Twisting or braiding is irrelevant if the wire isn't constrained within the tube- unless the braid is so tight as to pull the conductors tight against the insides of the tubes. And as the assembly is moved, they'll naturally create space over time.

Back before I knew how to design speakers, I spent a lot of time with the minutia of audio cables. Now, in perspective, it seems kind of silly. Pretty minor effects compared to speakers and circuits. But one effect that could be significant were mechanical resonances and associated microphonics in audio cables.

I wound up using a wrapped conductor constrained with a matrix of teflon tubes to achieve good damping but also significant spacing and low dielectric absorbtion.

But there's not a lot to fuss about in a nice quality balanced input wire, unlesss you add flavor by getting overfancy in the wrong ways. With single-ended, the cable starts to matter more.

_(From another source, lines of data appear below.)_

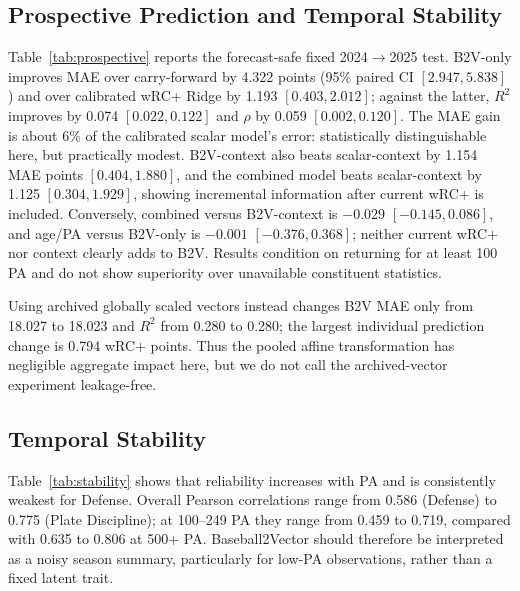 \documentclass[10pt,twocolumn,letterpaper]{article}
\begin{document}
\subsection{Prospective Prediction and Temporal Stability}
\label{sec:prospective-results}
Table~\ref{tab:prospective} reports the forecast-safe fixed 2024$\to$2025 test. B2V-only improves MAE over carry-forward by 4.322 points (95\% paired CI $[2.947,5.838]$) and over calibrated wRC+ Ridge by 1.193 $[0.403,2.012]$; against the latter, $R^2$ improves by 0.074 $[0.022,0.122]$ and $\rho$ by 0.059 $[0.002,0.120]$. The MAE gain is about 6\% of the calibrated scalar model's error: statistically distinguishable here, but practically modest. B2V-context also beats scalar-context by 1.154 MAE points $[0.404,1.880]$, and the combined model beats scalar-context by 1.125 $[0.304,1.929]$, showing incremental information after current wRC+ is included. Conversely, combined versus B2V-context is $-0.029$ $[-0.145,0.086]$, and age/PA versus B2V-only is $-0.001$ $[-0.376,0.368]$; neither current wRC+ nor context clearly adds to B2V. Results condition on returning for at least 100 PA and do not show superiority over unavailable constituent statistics.

\begin{table}[t]
\centering
\caption{Forecast-safe prospective 2025 wRC+ prediction for 358 returning players, trained on 1{,}056 earlier transitions. Brackets are 95\% held-out-player bootstrap intervals. No row is bolded because paired uncertainty, rather than the best point estimate alone, determines comparisons.}
\label{tab:prospective}
\scriptsize

\end{table}

Using archived globally scaled vectors instead changes B2V MAE only from 18.027 to 18.023 and $R^2$ from 0.280 to 0.280; the largest individual prediction change is 0.794 wRC+ points. Thus the pooled affine transformation has negligible aggregate impact here, but we do not call the archived-vector experiment leakage-free.

\subsection{Temporal Stability}
Table~\ref{tab:stability} shows that reliability increases with PA and is consistently weakest for Defense. Overall Pearson correlations range from 0.586 (Defense) to 0.775 (Plate Discipline); at 100--249 PA they range from 0.459 to 0.719, compared with 0.635 to 0.806 at 500+ PA. Baseball2Vector should therefore be interpreted as a noisy season summary, particularly for low-PA observations, rather than a fixed latent trait.
\end{document}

A very solid recipe for balanced is to use a twisted pair of your preferred conductor, with a dissimilar (different awg) ground conductor run parallel to the twisted pair, all wrapped with teflon tape (get the 1.5" mil-spec stuff from McMaster Carr), spray this assembly with some anti-static carpet fluid and slide into an overall teflon tube. Insert smaller tubes into the gap in the assembly at either end as far as you can, to restrain the conductor assembly within the tube, and make the ends more dense and durable. Then use an overall shield and terminate properly, generally "telescoping", or grounded at the source end, is a good choice.

But it's a lot of effort and cost for a very small gain, in a short internal run of balanced cable.

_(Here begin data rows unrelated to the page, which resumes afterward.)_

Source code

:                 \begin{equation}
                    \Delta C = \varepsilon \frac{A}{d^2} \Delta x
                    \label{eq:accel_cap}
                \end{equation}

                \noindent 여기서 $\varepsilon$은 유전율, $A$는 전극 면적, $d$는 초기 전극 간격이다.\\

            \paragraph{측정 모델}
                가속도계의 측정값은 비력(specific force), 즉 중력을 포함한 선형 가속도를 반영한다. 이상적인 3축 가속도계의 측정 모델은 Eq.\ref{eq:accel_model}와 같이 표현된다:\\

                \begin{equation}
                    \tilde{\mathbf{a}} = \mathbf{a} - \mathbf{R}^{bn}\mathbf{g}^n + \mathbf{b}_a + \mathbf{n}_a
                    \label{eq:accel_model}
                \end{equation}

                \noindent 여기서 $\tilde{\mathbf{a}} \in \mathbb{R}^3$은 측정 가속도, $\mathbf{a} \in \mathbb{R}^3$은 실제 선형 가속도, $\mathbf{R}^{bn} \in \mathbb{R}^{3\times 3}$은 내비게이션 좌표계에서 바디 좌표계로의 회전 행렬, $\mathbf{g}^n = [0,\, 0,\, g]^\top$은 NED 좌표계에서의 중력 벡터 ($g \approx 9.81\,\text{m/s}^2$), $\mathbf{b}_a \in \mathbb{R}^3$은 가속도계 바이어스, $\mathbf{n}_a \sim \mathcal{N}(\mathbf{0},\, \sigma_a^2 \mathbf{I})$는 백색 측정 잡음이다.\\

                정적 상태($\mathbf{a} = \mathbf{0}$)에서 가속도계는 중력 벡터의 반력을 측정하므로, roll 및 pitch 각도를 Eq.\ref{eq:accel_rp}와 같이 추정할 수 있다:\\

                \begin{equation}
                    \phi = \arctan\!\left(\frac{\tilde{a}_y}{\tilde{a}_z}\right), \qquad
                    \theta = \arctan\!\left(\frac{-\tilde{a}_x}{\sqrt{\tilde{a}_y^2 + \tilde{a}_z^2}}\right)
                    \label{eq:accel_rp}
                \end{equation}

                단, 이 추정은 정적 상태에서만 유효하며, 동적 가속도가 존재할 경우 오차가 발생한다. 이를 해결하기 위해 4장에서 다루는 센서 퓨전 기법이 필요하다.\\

Kimber "varistrand" copper makes a great ground wire for this type of assembly.

And now that I've given that all away..... :)
 
If the wire wasn't constrained within the tube, it would fall out. Putting a 28 gauge wire in a 24 gauge piece of eptfe is no easy chore. Braiding or twisting will result in the wire touching the inside of the insulation at multiple points, and will securely hold it. I wasn't talking about a 28 gauge wire in a 12 awg tube....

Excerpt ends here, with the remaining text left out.